Timeline: 1850-1900

As the American frontier surrenders to human settlement, philosophers, writers, conservationists, and politicians work to interpret the value of natural resources in a country of seemingly endless bounty.

"To a person sitting quietly at home, Rocky Mountain traveling, like Rocky Mountain scenery, must seem very monotonous; but not so to me, to whom the pure, dry mountain air is the elixir of life. " 

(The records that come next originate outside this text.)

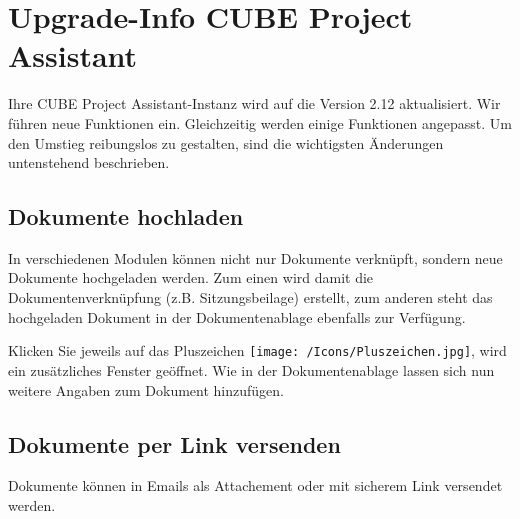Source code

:\section{Upgrade-Info CUBE Project Assistant} %

Ihre CUBE Project Assistant-Instanz wird auf die Version 2.12 aktualisiert. Wir führen neue Funktionen ein. Gleichzeitig werden einige Funktionen angepasst. Um den Umstieg reibungslos zu gestalten, sind die wichtigsten Änderungen untenstehend beschrieben.

\subsection{Dokumente hochladen}
In verschiedenen Modulen können nicht nur Dokumente verknüpft, sondern neue Dokumente hochgeladen werden. Zum einen wird damit die Dokumentenverknüpfung (z.B. Sitzungsbeilage) erstellt, zum anderen steht das hochgeladen Dokument in der Dokumentenablage ebenfalls zur Verfügung.

\begin{figure}[H]
\end{figure}

Klicken Sie jeweils auf das Pluszeichen \texttt{[image: /Icons/Pluszeichen.jpg]}, wird ein zusätzliches Fenster geöffnet. Wie in der Dokumentenablage lassen sich nun weitere Angaben zum Dokument hinzufügen.

\subsection{Dokumente per Link versenden}
Dokumente können in Emails als Attachement oder mit sicherem Link versendet werden.

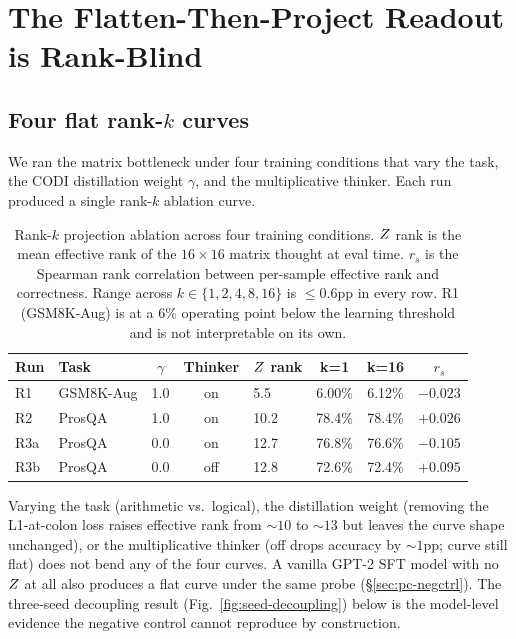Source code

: \section{The Flatten-Then-Project Readout is Rank-Blind}
\label{sec:flat}

\subsection{Four flat rank-$k$ curves}

We ran the matrix bottleneck under four training conditions that
vary the task, the CODI distillation weight $\gamma$, and the
multiplicative thinker. Each run produced a single rank-$k$ ablation
curve.

\begin{table}[t]
\caption{Rank-$k$ projection ablation across four training
conditions. $\Z$ rank is the mean effective rank of the $16\times16$
matrix thought at eval time. $r_s$ is the Spearman rank correlation
between per-sample effective rank and correctness. Range across
$k\in\{1,2,4,8,16\}$ is $\leq 0.6$pp in every row. R1 (GSM8K-Aug)
is at a $6\%$ operating point below the learning threshold and is
not interpretable on its own.}
\label{tab:four-flat}
\centering
\footnotesize
\setlength{\tabcolsep}{2pt}
\begin{tabular}{llcclccc}
\toprule
Run & Task & $\gamma$ & Thinker & $\Z$ rank & k{=}1 & k{=}16 & $r_s$ \\
\midrule
R1 & GSM8K-Aug & 1.0 & on  & 5.5  & 6.00\% & 6.12\% & $-0.023$ \\
R2 & ProsQA    & 1.0 & on  & 10.2 & 78.4\% & 78.4\% & $+0.026$ \\
R3a & ProsQA   & 0.0 & on  & 12.7 & 76.8\% & 76.6\% & $-0.105$ \\
R3b & ProsQA   & 0.0 & off & 12.8 & 72.6\% & 72.4\% & $+0.095$ \\
\bottomrule
\end{tabular}
\end{table}

Varying the task (arithmetic vs.\ logical), the distillation weight
(removing the L1-at-colon loss raises effective rank from
$\sim\!10$ to $\sim\!13$ but leaves the curve shape unchanged), or
the multiplicative thinker (off drops accuracy by $\sim\!1$pp; curve
still flat) does not bend any of the four curves. A vanilla GPT-2 SFT
model with no $\Z$ at all also produces a flat curve under the same
probe (\S\ref{sec:pc-negctrl}). The three-seed decoupling result
(Fig.~\ref{fig:seed-decoupling}) below is the model-level evidence
the negative control cannot reproduce by construction.

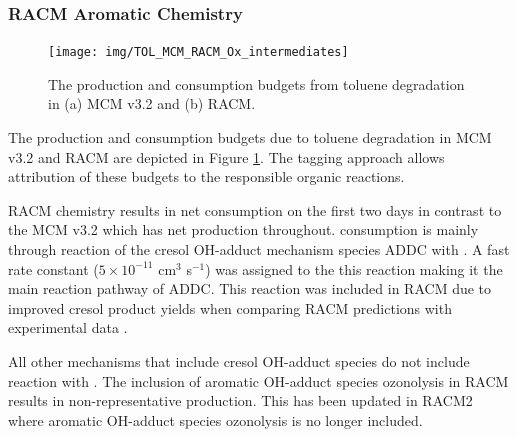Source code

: \subsubsection{RACM Aromatic Chemistry} \label{sss:RACM_aromatic}

\begin{figure}
    \begin{center}
        \texttt{[image: img/TOL\_MCM\_RACM\_Ox\_intermediates]}
    \end{center}
    \caption{The  production and consumption budgets from toluene degradation in (a) MCM v3.2 and (b) RACM.}
    \label{f:TOL_MCM_RACM}
\end{figure}

The  production and consumption budgets due to toluene degradation in MCM v3.2 and RACM are depicted in Figure \ref{f:TOL_MCM_RACM}. 
The tagging approach allows attribution of these budgets to the responsible organic reactions.

RACM chemistry results in net  consumption on the first two days in contrast to the MCM v3.2 which has net  production throughout. 
 consumption is mainly through reaction of the cresol OH-adduct mechanism species ADDC with . 
A fast rate constant ($5 \times 10^{-11}$ cm$^3$ s$^{-1}$) was assigned to the this reaction making it the main reaction pathway of ADDC. 
This reaction was included in RACM due to improved cresol product yields when comparing RACM predictions with experimental data \citep{Stockwell:1997}.

All other mechanisms that include cresol OH-adduct species do not include reaction with . 
The inclusion of aromatic OH-adduct species ozonolysis in RACM results in non-representative  production. 
This has been updated in RACM2 where aromatic OH-adduct species ozonolysis is no longer included.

—Isabella Bird from A Lady's Life in the Rocky Mountains, 1879

  • 1850

    African American fur trapper and explorer James P. Beckwourth finds an important route through the Sierra Nevadas, leading the first wagon train of settlers through what would become "Beckwourth Pass."

  • 1854

    Transcendentalist Henry David Thoreau, author of Walden, writes that wilderness sanctuaries are the "need of civilized man." 

  • 1856

    Artist Thomas A. Ayers' lithographs introduce Yosemite to the East. Country Gentleman republishes articles that declare the Yosemite Valley to be "the most striking natural wonder on the Pacific."

  • 1861

    Photographs by Carleton E. Watkins make Yosemite Valley famous.

  • 1864

    Frederick Law Olmstead pushes for protection of Yosemite Valley and is first to advance the idea of placing certain areas under government protection.

  • 1864

    A major turning point in the conservation movement occurs when George P. Marsh publishes Man and Nature, warning citizens to stop the devastation of natural resources.

  • 1864

    President Abraham Lincoln signs the Yosemite Bill "to protect an area and conserve it for recreational enjoyment." 

  • 1865

    Walt Whitman writes "Give Me the Splendid Silent Sun," which reflects contradicting public views of conquering nature and respecting it.

  • 1867

    The Alaska Purchase is signed by President Andrew Johnson, adding 365 million acres of public lands to the United States.

  • 1867

    Kiowa Chief Satanta voices opposition to construction of the Union Pacific Railroad at a council held at Fort Larned, Kansas.

  • 1869

    Transcontinental travel becomes available to the public when the Union and Pacific Railroads meet at Promontory Point, Utah.

  • 1869

    John Wesley Powell begins a three-month river trip down the Green and Colorado Rivers, including the first passage through the Grand Canyon. His diary and later publications generate public interest in the Grand Canyon.

  • 1871

    Yellowstone is documented by the official U.S. expedition of geologist Ferdinand Hayden, painters Henry Elliott and Thomas Moran, and photographer William Henry Jackson.

  • 1872

    Artist Thomas Moran exhibits paintings of Yellowstone, helping to promote establishment of the first national park. Yellowstone is designated a "public park or pleasuring ground for the benefit and enjoyment of the American people."

  • 1874

    Surveyors, escorted by the 7th U.S. Cavalry under the command of Lieutenant George A. Custer, penetrate the Black Hills of South Dakota, an area considered sacred by the Sioux tribes.

  • 1876

    Battle of the Little Bighorn occurs in Montana on what is now the Little Bighorn Battlefield National Monument. 

  • 1877

    After fleeing, Chief Joseph of the Nez Perce surrenders to Generals Howard and Miles 30 miles from the Canada border stating, "I will fight no more forever."

  • 1890

    The needless slaughter of 150 Sioux at Wounded Knee in South Dakota results in the surrender of Indians, bringing the wars between whites and Indians to an end.

  • 1890

    The Yosemite Reserves Act is passed by Congress and signed into law by President Benjamin Harrison, creating Yosemite National Park.

  • 1892

    Conservationist John Muir organizes the Sierra Club to enlist public and governmental support for preservation of wilderness.

  • 1892

    Casa Grande Ruins N.M. becomes the first prehistoric cultural site to be protected by the federal government.

  • 1893

    Professor Frederick Jackson Turner reads his paper, "The Significance of the Frontier in American History," at the American Historical Association meeting in Chicago, stating that the frontier is closed.

  • 1898

    Gifford Pinchot takes office as Chief of the Division of Forestry, later organized into the National Forest Service in 1905, advancing conservation of natural resources.